DATA FOR PROCESSING —
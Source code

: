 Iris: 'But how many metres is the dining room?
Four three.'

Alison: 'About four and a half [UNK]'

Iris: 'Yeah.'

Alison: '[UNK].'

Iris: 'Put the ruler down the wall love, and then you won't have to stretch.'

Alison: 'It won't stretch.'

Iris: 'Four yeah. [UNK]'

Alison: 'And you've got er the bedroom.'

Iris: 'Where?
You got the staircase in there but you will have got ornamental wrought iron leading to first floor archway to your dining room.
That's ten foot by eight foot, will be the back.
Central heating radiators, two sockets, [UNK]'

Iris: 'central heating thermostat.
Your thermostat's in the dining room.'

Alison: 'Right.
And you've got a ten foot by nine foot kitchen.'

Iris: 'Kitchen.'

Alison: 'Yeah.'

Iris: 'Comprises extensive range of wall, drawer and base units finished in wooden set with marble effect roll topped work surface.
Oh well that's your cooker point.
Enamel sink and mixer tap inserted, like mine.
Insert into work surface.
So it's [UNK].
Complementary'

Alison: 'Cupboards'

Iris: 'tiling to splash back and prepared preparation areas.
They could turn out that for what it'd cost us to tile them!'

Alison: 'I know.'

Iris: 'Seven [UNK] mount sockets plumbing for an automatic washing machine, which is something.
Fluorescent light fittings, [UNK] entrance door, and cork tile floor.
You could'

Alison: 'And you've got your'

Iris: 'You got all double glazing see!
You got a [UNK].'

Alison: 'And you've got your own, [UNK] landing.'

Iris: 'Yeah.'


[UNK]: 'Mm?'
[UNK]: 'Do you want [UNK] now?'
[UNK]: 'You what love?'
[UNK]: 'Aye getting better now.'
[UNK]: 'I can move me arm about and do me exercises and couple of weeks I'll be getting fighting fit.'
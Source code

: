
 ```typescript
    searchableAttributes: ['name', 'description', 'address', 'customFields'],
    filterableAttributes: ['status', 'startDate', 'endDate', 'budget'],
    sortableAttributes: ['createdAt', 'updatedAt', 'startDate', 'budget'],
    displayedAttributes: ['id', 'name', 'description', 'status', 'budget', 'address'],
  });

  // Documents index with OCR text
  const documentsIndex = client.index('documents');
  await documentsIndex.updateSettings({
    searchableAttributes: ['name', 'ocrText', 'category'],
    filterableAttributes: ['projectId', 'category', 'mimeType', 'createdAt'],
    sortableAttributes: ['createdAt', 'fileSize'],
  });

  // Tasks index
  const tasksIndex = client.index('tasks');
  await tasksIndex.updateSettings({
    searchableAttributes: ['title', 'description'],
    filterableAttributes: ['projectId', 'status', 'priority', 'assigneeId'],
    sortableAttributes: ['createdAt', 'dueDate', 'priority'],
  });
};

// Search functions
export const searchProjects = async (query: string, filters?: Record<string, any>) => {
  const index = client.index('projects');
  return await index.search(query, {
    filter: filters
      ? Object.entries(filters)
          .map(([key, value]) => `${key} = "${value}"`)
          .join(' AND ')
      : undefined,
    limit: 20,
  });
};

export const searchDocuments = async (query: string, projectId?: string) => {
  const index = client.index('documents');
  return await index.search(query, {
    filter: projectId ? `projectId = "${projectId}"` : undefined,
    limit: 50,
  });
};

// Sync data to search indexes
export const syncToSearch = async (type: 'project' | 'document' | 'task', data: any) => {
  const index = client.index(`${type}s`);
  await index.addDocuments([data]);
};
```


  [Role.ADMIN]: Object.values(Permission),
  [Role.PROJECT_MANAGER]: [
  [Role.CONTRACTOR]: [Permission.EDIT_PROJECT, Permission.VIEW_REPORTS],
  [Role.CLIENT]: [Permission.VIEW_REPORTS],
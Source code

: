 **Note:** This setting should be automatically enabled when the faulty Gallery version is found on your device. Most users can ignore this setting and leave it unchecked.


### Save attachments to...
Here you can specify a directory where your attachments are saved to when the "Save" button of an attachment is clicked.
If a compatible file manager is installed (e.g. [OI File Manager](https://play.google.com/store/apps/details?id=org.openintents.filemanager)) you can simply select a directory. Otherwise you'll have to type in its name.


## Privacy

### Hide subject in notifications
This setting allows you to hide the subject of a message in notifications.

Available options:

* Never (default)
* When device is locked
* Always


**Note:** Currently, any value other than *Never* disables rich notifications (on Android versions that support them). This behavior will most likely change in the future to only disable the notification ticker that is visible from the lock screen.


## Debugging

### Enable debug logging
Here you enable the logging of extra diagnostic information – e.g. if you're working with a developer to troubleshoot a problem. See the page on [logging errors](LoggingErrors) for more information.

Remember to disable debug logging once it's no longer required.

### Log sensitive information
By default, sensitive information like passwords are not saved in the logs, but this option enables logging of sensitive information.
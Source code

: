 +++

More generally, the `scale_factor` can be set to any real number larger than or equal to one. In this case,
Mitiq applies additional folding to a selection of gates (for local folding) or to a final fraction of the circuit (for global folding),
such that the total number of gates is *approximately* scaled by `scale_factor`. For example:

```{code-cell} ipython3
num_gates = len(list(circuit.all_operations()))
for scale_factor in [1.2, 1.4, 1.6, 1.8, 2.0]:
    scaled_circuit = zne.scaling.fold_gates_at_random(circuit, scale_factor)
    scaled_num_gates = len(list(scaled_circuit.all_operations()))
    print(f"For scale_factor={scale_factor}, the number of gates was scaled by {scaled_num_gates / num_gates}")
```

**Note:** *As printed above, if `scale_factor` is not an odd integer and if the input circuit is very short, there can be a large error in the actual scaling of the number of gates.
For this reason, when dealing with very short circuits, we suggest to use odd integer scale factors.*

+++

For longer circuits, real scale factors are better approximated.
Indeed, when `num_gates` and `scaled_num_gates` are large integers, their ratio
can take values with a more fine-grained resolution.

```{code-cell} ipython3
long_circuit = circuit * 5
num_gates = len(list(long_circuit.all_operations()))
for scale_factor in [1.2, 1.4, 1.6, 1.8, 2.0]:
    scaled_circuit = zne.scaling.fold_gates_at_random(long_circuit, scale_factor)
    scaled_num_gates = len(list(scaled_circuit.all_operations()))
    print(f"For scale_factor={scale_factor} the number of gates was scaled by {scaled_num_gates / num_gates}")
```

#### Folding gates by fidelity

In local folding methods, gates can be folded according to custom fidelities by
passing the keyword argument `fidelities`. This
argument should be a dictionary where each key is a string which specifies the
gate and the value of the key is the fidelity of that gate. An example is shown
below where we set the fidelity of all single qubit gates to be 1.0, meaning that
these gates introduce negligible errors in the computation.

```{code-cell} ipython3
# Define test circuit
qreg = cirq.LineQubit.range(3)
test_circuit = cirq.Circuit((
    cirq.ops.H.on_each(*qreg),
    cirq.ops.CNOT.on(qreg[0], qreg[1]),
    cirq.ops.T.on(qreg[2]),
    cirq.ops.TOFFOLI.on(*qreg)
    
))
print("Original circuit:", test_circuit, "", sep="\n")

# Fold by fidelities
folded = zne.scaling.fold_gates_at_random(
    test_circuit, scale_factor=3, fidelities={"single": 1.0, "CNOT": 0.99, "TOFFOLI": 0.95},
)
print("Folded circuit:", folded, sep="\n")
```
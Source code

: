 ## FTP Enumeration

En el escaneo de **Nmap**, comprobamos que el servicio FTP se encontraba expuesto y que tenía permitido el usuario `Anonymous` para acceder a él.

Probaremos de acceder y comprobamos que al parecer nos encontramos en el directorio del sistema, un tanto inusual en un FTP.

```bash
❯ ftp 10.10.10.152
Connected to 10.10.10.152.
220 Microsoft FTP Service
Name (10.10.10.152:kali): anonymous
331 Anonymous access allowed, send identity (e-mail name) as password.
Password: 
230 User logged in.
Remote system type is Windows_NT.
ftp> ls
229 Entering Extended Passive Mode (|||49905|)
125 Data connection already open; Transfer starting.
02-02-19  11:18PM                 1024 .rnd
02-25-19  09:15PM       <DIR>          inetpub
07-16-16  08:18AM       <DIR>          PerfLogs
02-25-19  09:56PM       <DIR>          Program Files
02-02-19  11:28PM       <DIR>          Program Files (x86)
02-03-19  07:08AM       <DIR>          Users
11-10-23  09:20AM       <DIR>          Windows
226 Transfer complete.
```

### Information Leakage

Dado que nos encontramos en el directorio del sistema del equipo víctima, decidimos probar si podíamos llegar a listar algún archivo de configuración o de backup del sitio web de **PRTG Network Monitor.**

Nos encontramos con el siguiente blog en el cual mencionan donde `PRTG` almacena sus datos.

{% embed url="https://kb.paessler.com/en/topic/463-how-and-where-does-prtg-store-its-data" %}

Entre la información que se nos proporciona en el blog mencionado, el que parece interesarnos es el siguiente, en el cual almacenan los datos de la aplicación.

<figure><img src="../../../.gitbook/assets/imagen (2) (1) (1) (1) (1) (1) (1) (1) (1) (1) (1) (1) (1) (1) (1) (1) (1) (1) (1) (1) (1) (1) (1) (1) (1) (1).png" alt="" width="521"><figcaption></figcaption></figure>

EXERCISE BRIEF —
Every line of the listing that holds "real" should be found and copied.

ANSWER SECTION —
More generally, the `scale_factor` can be set to any real number larger than or equal to one. In this case,
For longer circuits, real scale factors are better approximated.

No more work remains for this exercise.